Bill Wendling isanbard at gmail.com
Mon Dec 16 01:30:12 PST 2013

On Dec 13, 2013, at 3:30 AM, Hal Finkel <hfinkel at anl.gov> wrote:

> ----- Original Message -----
>> From: "Anton Korobeynikov" <anton at korobeynikov.info>
>> To: "C. Bergström" <cbergstrom at pathscale.com>
>> Cc: "cfe-dev at cs.uiuc.edu Developers" <cfe-dev at cs.uiuc.edu>, "Mailing List" <llvmdev at cs.uiuc.edu>
>> Sent: Friday, December 13, 2013 3:24:38 AM
>> Subject: Re: [LLVMdev] [cfe-dev] LLVM 3.4 Branch Freeze
>> The usual procedure is to make time-based releases. So - "release
>> trunk and make sure it's stable enough" plus - fix any outstanding
>> regressions.
>> There is some text wrt this:
>> http://llvm.org/docs/HowToReleaseLLVM.html#release-qualification-criteria
> Fair enough, however, I view releasing a compiler which is known to miscompile code on a tier-1 platform as a serious problem.

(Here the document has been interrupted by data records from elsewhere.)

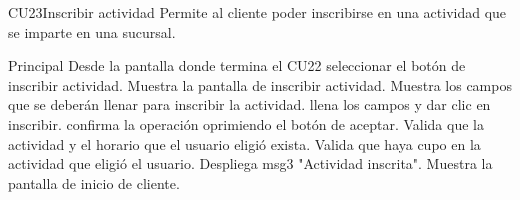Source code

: 	\begin{UseCase}{CU23}{Inscribir actividad}{
		Permite  al cliente poder inscribirse en una actividad que se imparte en una sucursal.
	}
	\end{UseCase}
	\begin{UCtrayectoria}{Principal}
		\UCpaso[\UCactor] Desde la pantalla donde termina el CU22 seleccionar el botón de inscribir actividad.
		\UCpaso Muestra la pantalla de inscribir actividad.
		\UCpaso Muestra los campos que se deberán llenar para inscribir la actividad.
		\UCpaso[\UCactor] llena los campos y dar clic en inscribir.
		\UCpaso[\UCactor] confirma la operación oprimiendo el botón de aceptar. 
		\UCpaso Valida que la actividad y el horario que el usuario eligió exista.
		\UCpaso Valida que haya cupo en la actividad que eligió el usuario.
		\UCpaso Despliega msg3 "Actividad inscrita".
		\UCpaso Muestra la pantalla de inicio de cliente.	
	\end{UCtrayectoria}



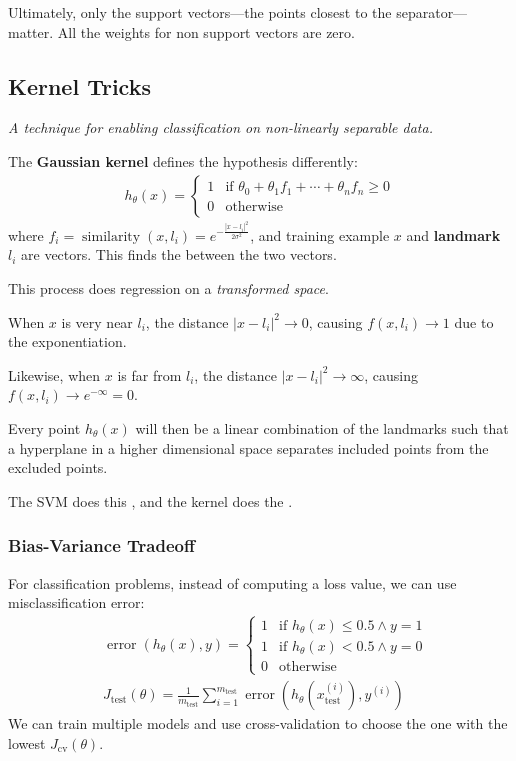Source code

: Ultimately, only the support vectors---the points closest to the separator---matter.
All the weights for non support vectors are zero.

\subsection{Kernel Tricks}
\emph{A technique for enabling classification on non-linearly separable data.}

The \textbf{Gaussian kernel} defines the hypothesis differently:
\begin{align*}
    h_\theta(x) = \begin{cases}
        1 & \text{if } \theta_0 + \theta_1 f_1 + \cdots + \theta_n f_n  \geq 0 \\
        0 & \text{otherwise}
    \end{cases}
\end{align*}
where $f_i = \operatorname{similarity}(x, l_i) = e^{-\frac{|x-l_i|^2}{2\sigma^2}}$,
and training example $x$ and \textbf{landmark} $l_i$ are vectors.
This finds the  between the two vectors.

This process does regression on a \emph{transformed space}.

When $x$ is very near $l_i$, the distance $|x - l_i|^2 \to 0$, causing $f(x, l_i) \to 1$ due to the exponentiation.

Likewise, when $x$ is far from $l_i$, the distance $|x - l_i|^2 \to \infty$, causing $f(x, l_i) \to e^{-\infty} = 0$.

Every point $h_\theta(x)$ will then be a linear combination of the landmarks such that a hyperplane
in a higher dimensional space separates included points from the excluded points.

The SVM does this , and the kernel does the .

\subsubsection{Bias-Variance Tradeoff}
For classification problems, instead of computing a loss value, we can use misclassification error:
\begin{align*}
    & \operatorname{error}(h_\theta(x), y) = \begin{cases}
        1 & \text{if } h_\theta(x) \leq 0.5 \land y = 1 \\
        1 & \text{if } h_\theta(x) < 0.5 \land y = 0 \\
        0 & \text{otherwise}
    \end{cases} \\
    & J_{\text{test}}(\theta) = \frac{1}{m_{\text{test}}} \sum_{i=1}^{m_{\text{test}}}
    \operatorname{error}(h_\theta(x_{\text{test}}^{(i)}), y^{(i)})
\end{align*}
We can train multiple models and use cross-validation to
choose the one with the lowest $J_{\text{cv}}(\theta)$.

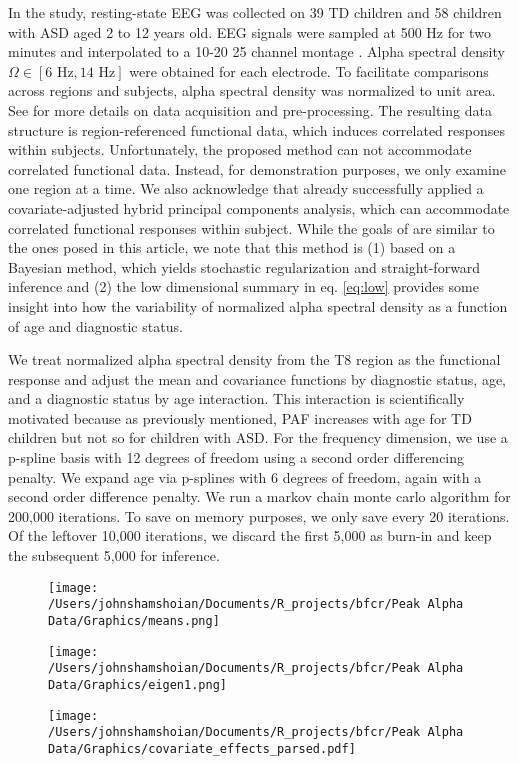 \documentclass[useAMS,referee,usenatbib]{biom}
\begin{document}
In the \citet{Dickinson2017} study, resting-state EEG was collected on 39 TD children and 58 children with ASD aged 2 to 12 years old.  EEG signals were sampled at 500 Hz for two minutes and interpolated to a 10-20 25 channel montage \citep{Jasper1958, Perrin1989}. Alpha spectral density  $\Omega \in [6 \text{ Hz}, 14 \text{ Hz}]$ were obtained for each electrode. To facilitate comparisons across regions and subjects, alpha spectral density was normalized to unit area. See \cite{Scheffler2019} for more details on data acquisition and pre-processing. The resulting data structure is region-referenced functional data, which induces correlated responses within subjects. Unfortunately, the proposed method can not accommodate correlated functional data. Instead, for demonstration purposes, we only examine one region at a time. We also acknowledge that \citet{Scheffler2020} already successfully applied a covariate-adjusted hybrid principal components analysis, which can accommodate correlated functional responses within subject. While the goals of \citet{Scheffler2020} are similar to the ones posed in this article, we note that this method is (1) based on a Bayesian method, which yields stochastic regularization and straight-forward inference and (2) the low dimensional summary in eq. \ref{eq:low} provides some insight into how the variability of normalized alpha spectral density as a function of age and diagnostic status. 

We treat normalized alpha spectral density from the T8 region as the functional response and adjust the mean and covariance functions by diagnostic status, age, and a diagnostic status by age interaction. This interaction is scientifically motivated because as previously mentioned, PAF increases with age for TD children but not so for children with ASD. For the frequency dimension, we use a p-spline basis with 12 degrees of freedom using a second order differencing penalty. We expand age via p-splines with 6 degrees of freedom, again with a second order difference penalty. We run a markov chain monte carlo algorithm for 200,000 iterations. To save on memory purposes, we only save every 20 iterations. Of the leftover 10,000 iterations, we discard the first 5,000 as burn-in and keep the subsequent 5,000 for inference.  

\begin{figure}
	\centering
	\texttt{[image: /Users/johnshamshoian/Documents/R\_projects/bfcr/Peak Alpha Data/Graphics/means.png]}
\end{figure}
\begin{figure}
	\centering
	\texttt{[image: /Users/johnshamshoian/Documents/R\_projects/bfcr/Peak Alpha Data/Graphics/eigen1.png]}
\end{figure}
\begin{figure}
	\centering
	\texttt{[image: /Users/johnshamshoian/Documents/R\_projects/bfcr/Peak Alpha Data/Graphics/covariate\_effects\_parsed.pdf]}
\end{figure}
\end{document}

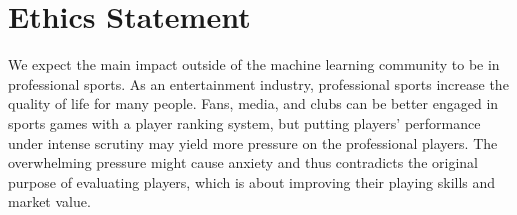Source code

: \documentclass{article}
\begin{document}
\newpage
\section*{Ethics Statement}
We expect the main impact outside of the machine learning community to be in professional sports. As an entertainment industry, professional sports increase the quality of life for many people. Fans, media, and clubs can be better engaged in sports games with a player ranking system, but putting players’ performance under intense scrutiny may yield more pressure on the professional players. The overwhelming pressure might cause anxiety and thus contradicts the original purpose of evaluating players, which is about improving their playing skills and market value.




\end{document}
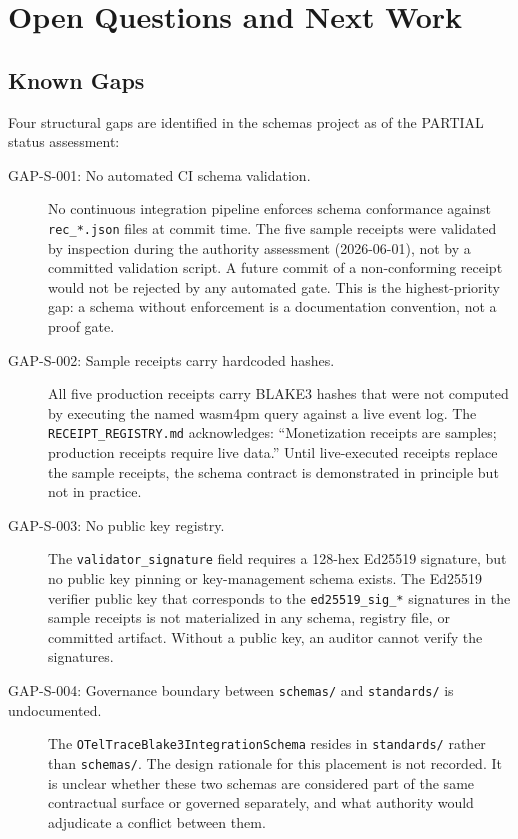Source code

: 
\section{Open Questions and Next Work}
\label{sec:schemas-open-questions}

\subsection{Known Gaps}
\label{sec:schemas-open-questions-gaps}

Four structural gaps are identified in the schemas project as of the PARTIAL status assessment:

\begin{description}
  \item[GAP-S-001: No automated CI schema validation.] No continuous integration pipeline
    enforces schema conformance against \texttt{rec\_*.json} files at commit time. The five
    sample receipts were validated by inspection during the authority assessment (2026-06-01),
    not by a committed validation script. A future commit of a non-conforming receipt would not
    be rejected by any automated gate. This is the highest-priority gap: a schema without
    enforcement is a documentation convention, not a proof gate.
  \item[GAP-S-002: Sample receipts carry hardcoded hashes.] All five production receipts carry
    BLAKE3 hashes that were not computed by executing the named wasm4pm query against a live
    event log. The \texttt{RECEIPT\_REGISTRY.md} acknowledges: ``Monetization receipts are
    samples; production receipts require live data.'' Until live-executed receipts replace the
    sample receipts, the schema contract is demonstrated in principle but not in practice.
  \item[GAP-S-003: No public key registry.] The \texttt{validator\_signature} field requires a
    128-hex Ed25519 signature, but no public key pinning or key-management schema exists. The
    Ed25519 verifier public key that corresponds to the \texttt{ed25519\_sig\_*} signatures in
    the sample receipts is not materialized in any schema, registry file, or committed artifact.
    Without a public key, an auditor cannot verify the signatures.
  \item[GAP-S-004: Governance boundary between \texttt{schemas/} and \texttt{standards/}
    is undocumented.] The \texttt{OTelTraceBlake3IntegrationSchema} resides in \texttt{standards/}
    rather than \texttt{schemas/}. The design rationale for this placement is not recorded.
    It is unclear whether these two schemas are considered part of the same contractual surface
    or governed separately, and what authority would adjudicate a conflict between them.
\end{description}

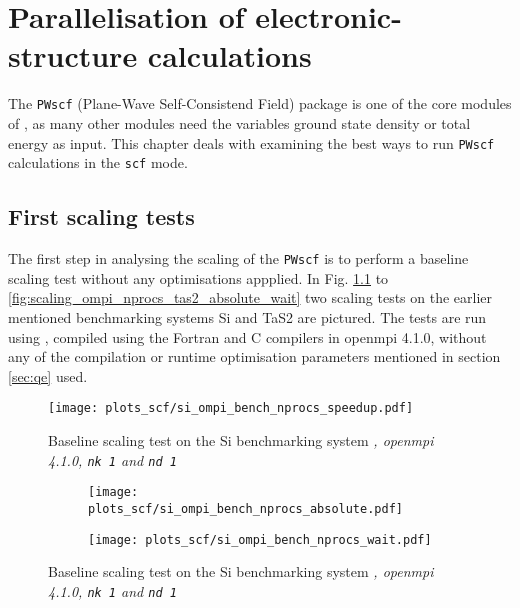 \documentclass[main.tex]{subfiles}
\begin{document}
\chapter{Parallelisation of electronic-structure calculations\label{ch:optimisation_scf}}

The \texttt{PWscf} (Plane-Wave Self-Consistend Field) package is one of the core modules of \QE, as many other modules need the variables ground state density or total energy as input.
This chapter deals with examining the best ways to run \texttt{PWscf} calculations in the \texttt{scf} mode.

\section{First scaling tests}\label{sec:scf_first_scaling}

The first step in analysing the scaling of the \texttt{PWscf} is to perform a baseline scaling test without any optimisations appplied. 
In Fig. \ref{fig:scaling_ompi_nprocs_si_speedup} to \ref{fig:scaling_ompi_nprocs_tas2_absolute_wait} two scaling tests on the earlier mentioned benchmarking systems Si and TaS2 are pictured. 
The tests are run using , compiled using the Fortran and C compilers in \gls{openmpi} 4.1.0, without any of the compilation or runtime optimisation parameters mentioned in section \ref{sec:qe} used.

\begin{figure}[ht!]
\centering
\texttt{[image: plots\_scf/si\_ompi\_bench\_nprocs\_speedup.pdf]}
\caption{Baseline scaling test on the Si benchmarking system \emph{, \gls{openmpi} 4.1.0, \texttt{nk 1} and \texttt{nd 1}}}
\label{fig:scaling_ompi_nprocs_si_speedup}
\end{figure}

\begin{figure}[ht!]
\begin{subfigure}[b]{0.49\textwidth}
    \centering
    \texttt{[image: plots\_scf/si\_ompi\_bench\_nprocs\_absolute.pdf]}
\end{subfigure}
\begin{subfigure}[b]{0.49\textwidth}
    \centering
    \texttt{[image: plots\_scf/si\_ompi\_bench\_nprocs\_wait.pdf]}
\end{subfigure}
\caption{Baseline scaling test on the Si benchmarking system \emph{, \gls{openmpi} 4.1.0, \texttt{nk 1} and \texttt{nd 1}}}
\label{fig:scaling_ompi_nprocs_si_absolute_wait}
\end{figure}
\end{document}
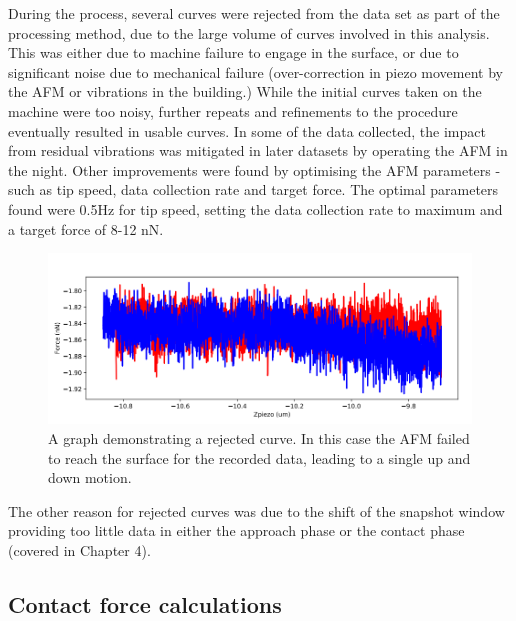  During the process, several curves were rejected from the data set as part of the processing method, due to the large volume of curves involved in this analysis. This was either due to machine failure to engage in the surface, or due to significant noise due to mechanical failure (over-correction in piezo movement by the AFM or vibrations in the building.) While the initial curves taken on the machine were too noisy, further repeats and refinements to the procedure eventually resulted in usable curves. In some of the data collected, the impact from residual vibrations was mitigated in later datasets by operating the AFM in the night. Other improvements were found by optimising the AFM parameters  - such as tip speed, data collection rate and target force. The optimal parameters found were 0.5Hz for tip speed, setting the data collection rate to maximum and a target force of 8-12 nN. 

\begin{figure}
    \centering
    \includegraphics[width=0.65\linewidth]{chapter5/miss_error.png}
    \caption{A graph demonstrating a rejected curve. In this case the AFM failed to reach the surface for the recorded data, leading to a single up and down motion.}
    \label{fig:miss-error}
\end{figure}

The other reason for rejected curves was due to the shift of the snapshot window providing too little data in either the approach phase or the contact phase (covered in Chapter 4). 

\subsection{Contact force calculations}

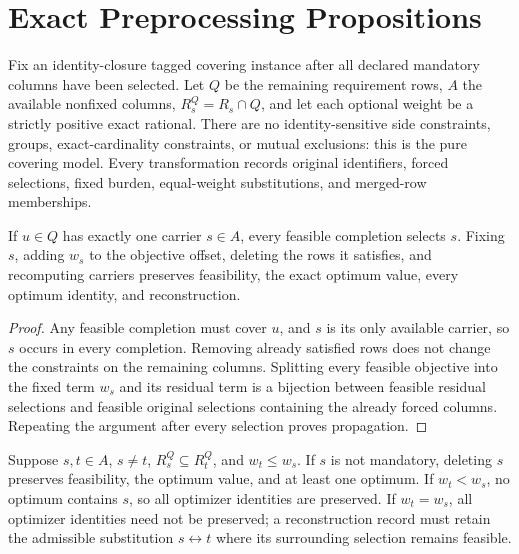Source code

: \section{Exact Preprocessing Propositions}
\label{sec:or-preprocessing-proofs}

Fix an identity-closure tagged covering instance after all declared mandatory
columns have been selected. Let $Q$ be the remaining requirement rows,
$A$ the available nonfixed columns, $R_s^Q=R_s\cap Q$, and let each
optional weight be a strictly positive exact rational. There are no
identity-sensitive side constraints, groups, exact-cardinality constraints,
or mutual exclusions: this is the pure covering model. Every transformation
records original identifiers, forced selections, fixed burden, equal-weight
substitutions, and merged-row memberships.

\begin{proposition}
\label{prop:or-forced-carrier}
If $u\in Q$ has exactly one carrier $s\in A$, every feasible completion
selects $s$. Fixing $s$, adding $w_s$ to the objective offset, deleting
the rows it satisfies, and recomputing carriers preserves feasibility, the
exact optimum value, every optimum identity, and reconstruction.
\end{proposition}

\begin{proof}
Any feasible completion must cover $u$, and $s$ is its only available
carrier, so $s$ occurs in every completion. Removing already satisfied rows
does not change the constraints on the remaining columns. Splitting every
feasible objective into the fixed term $w_s$ and its residual term is a
bijection between feasible residual selections and feasible original
selections containing the already forced columns. Repeating the argument
after every selection proves propagation.
\end{proof}

\begin{proposition}
\label{prop:or-coverage-dominance}
Suppose $s,t\in A$, $s\neq t$, $R_s^Q\subseteq R_t^Q$, and
$w_t\leq w_s$. If $s$ is not mandatory, deleting $s$ preserves
feasibility, the optimum value, and at least one optimum. If $w_t<w_s$, no
optimum contains $s$, so all optimizer identities are preserved. If
$w_t=w_s$, all optimizer identities need not be preserved; a reconstruction
record must retain the admissible substitution $s\leftrightarrow t$ where
its surrounding selection remains feasible.
\end{proposition}

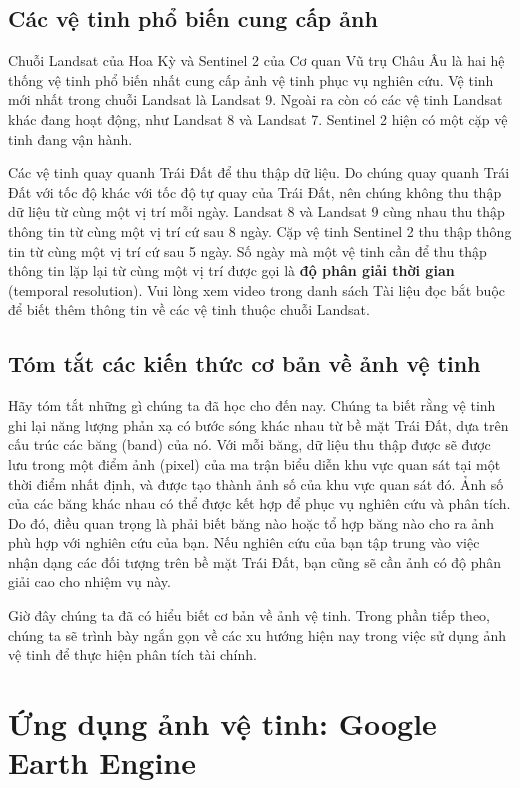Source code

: \subsection{Các vệ tinh phổ biến cung cấp ảnh}

Chuỗi Landsat của Hoa Kỳ và Sentinel 2 của Cơ quan Vũ trụ Châu Âu là hai hệ thống vệ tinh phổ biến nhất cung cấp ảnh vệ tinh phục vụ nghiên cứu. Vệ tinh mới nhất trong chuỗi Landsat là Landsat 9. Ngoài ra còn có các vệ tinh Landsat khác đang hoạt động, như Landsat 8 và Landsat 7. Sentinel 2 hiện có một cặp vệ tinh đang vận hành.

Các vệ tinh quay quanh Trái Đất để thu thập dữ liệu. Do chúng quay quanh Trái Đất với tốc độ khác với tốc độ tự quay của Trái Đất, nên chúng không thu thập dữ liệu từ cùng một vị trí mỗi ngày. Landsat 8 và Landsat 9 cùng nhau thu thập thông tin từ cùng một vị trí cứ sau 8 ngày. Cặp vệ tinh Sentinel 2 thu thập thông tin từ cùng một vị trí cứ sau 5 ngày. Số ngày mà một vệ tinh cần để thu thập thông tin lặp lại từ cùng một vị trí được gọi là \textbf{độ phân giải thời gian} (temporal resolution). Vui lòng xem video trong danh sách Tài liệu đọc bắt buộc để biết thêm thông tin về các vệ tinh thuộc chuỗi Landsat.

\subsection{Tóm tắt các kiến thức cơ bản về ảnh vệ tinh}

Hãy tóm tắt những gì chúng ta đã học cho đến nay. Chúng ta biết rằng vệ tinh ghi lại năng lượng phản xạ có bước sóng khác nhau từ bề mặt Trái Đất, dựa trên cấu trúc các băng (band) của nó. Với mỗi băng, dữ liệu thu thập được sẽ được lưu trong một điểm ảnh (pixel) của ma trận biểu diễn khu vực quan sát tại một thời điểm nhất định, và được tạo thành ảnh số của khu vực quan sát đó. Ảnh số của các băng khác nhau có thể được kết hợp để phục vụ nghiên cứu và phân tích. Do đó, điều quan trọng là phải biết băng nào hoặc tổ hợp băng nào cho ra ảnh phù hợp với nghiên cứu của bạn. Nếu nghiên cứu của bạn tập trung vào việc nhận dạng các đối tượng trên bề mặt Trái Đất, bạn cũng sẽ cần ảnh có độ phân giải cao cho nhiệm vụ này.

Giờ đây chúng ta đã có hiểu biết cơ bản về ảnh vệ tinh. Trong phần tiếp theo, chúng ta sẽ trình bày ngắn gọn về các xu hướng hiện nay trong việc sử dụng ảnh vệ tinh để thực hiện phân tích tài chính.

\section{Ứng dụng ảnh vệ tinh: Google Earth Engine}

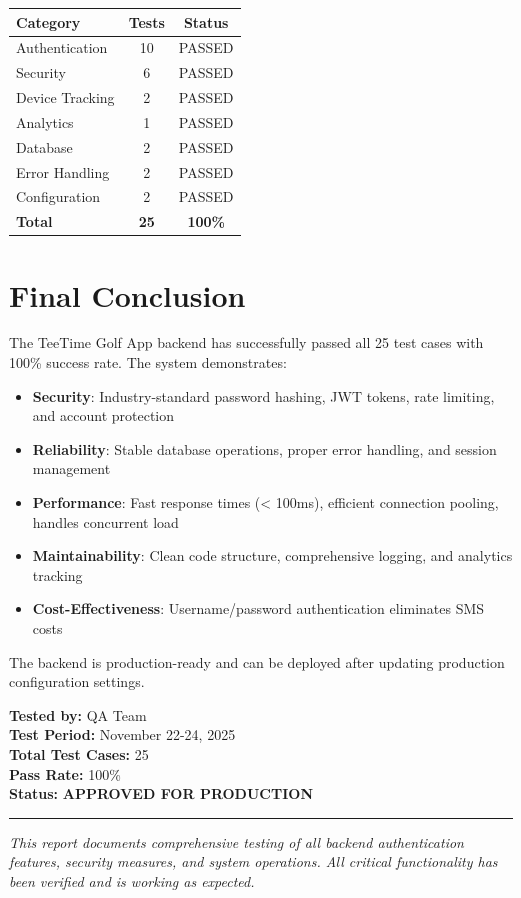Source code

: \documentclass[11pt,a4paper]{article}
\begin{document}
\begin{tabular}{lcc}
\toprule
\textbf{Category} & \textbf{Tests} & \textbf{Status} \\
\midrule
Authentication & 10 & \textcolor{passgreen}{PASSED} \\
Security & 6 & \textcolor{passgreen}{PASSED} \\
Device Tracking & 2 & \textcolor{passgreen}{PASSED} \\
Analytics & 1 & \textcolor{passgreen}{PASSED} \\
Database & 2 & \textcolor{passgreen}{PASSED} \\
Error Handling & 2 & \textcolor{passgreen}{PASSED} \\
Configuration & 2 & \textcolor{passgreen}{PASSED} \\
\midrule
\textbf{Total} & \textbf{25} & \textcolor{passgreen}{\textbf{100\%}} \\
\bottomrule
\end{tabular}

\section{Final Conclusion}

The TeeTime Golf App backend has successfully passed all 25 test cases with 100\% success rate. The system demonstrates:

\begin{itemize}
    \item \textbf{Security}: Industry-standard password hashing, JWT tokens, rate limiting, and account protection
    \item \textbf{Reliability}: Stable database operations, proper error handling, and session management
    \item \textbf{Performance}: Fast response times (< 100ms), efficient connection pooling, handles concurrent load
    \item \textbf{Maintainability}: Clean code structure, comprehensive logging, and analytics tracking
    \item \textbf{Cost-Effectiveness}: Username/password authentication eliminates SMS costs
\end{itemize}

The backend is production-ready and can be deployed after updating production configuration settings.

\vspace{1cm}
\noindent\textbf{Tested by:} QA Team \\
\textbf{Test Period:} November 22-24, 2025 \\
\textbf{Total Test Cases:} 25 \\
\textbf{Pass Rate:} 100\% \\
\textbf{Status:} \textcolor{passgreen}{\textbf{APPROVED FOR PRODUCTION}}

\vspace{0.5cm}
\noindent\rule{\textwidth}{0.4pt}

\noindent\textit{This report documents comprehensive testing of all backend authentication features, security measures, and system operations. All critical functionality has been verified and is working as expected.}
\end{document}
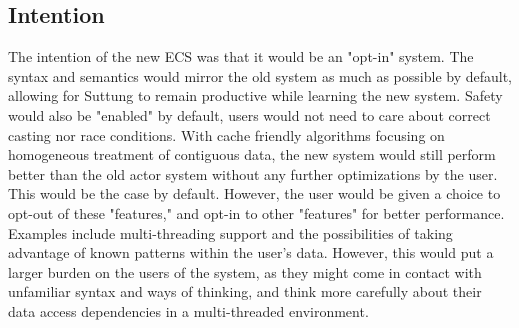 \subsection{Intention}
The intention of the new ECS was that it would be an "opt-in" system.
The syntax and semantics would mirror the old system as much as possible by default, allowing for Suttung to remain productive while learning the new system.
Safety would also be "enabled" by default, users would not need to care about correct casting nor race conditions.
With cache friendly algorithms focusing on homogeneous treatment of contiguous data,
the new system would still perform better than the old actor system without any further optimizations by the user.
This would be the case by default. 
However, the user would be given a choice to opt-out of these "features," and opt-in to other "features" for better performance.
Examples include multi-threading support and the possibilities of taking advantage of known patterns within the user's data.
However, this would put a larger burden on the users of the system, as they might come in contact with unfamiliar syntax and ways of thinking, and think more carefully about their data access dependencies in a multi-threaded environment.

I don’t disagree with this at all.

> Obviously, we cannot delay a release indefinitely, but it is completely practical to fix all of those bugs in a few weeks: they all have small test cases. I think that what we should do is put names next to as many of those as possible (to assign responsibility), and proceed under the assumption that we'll cut the final release candidate once those assigned bugs have been fixed (my guess is that there are only 5-7 underlying issues behind those various bugs I listed). There are more than enough of us that *work* on LLVM for this to be reasonable.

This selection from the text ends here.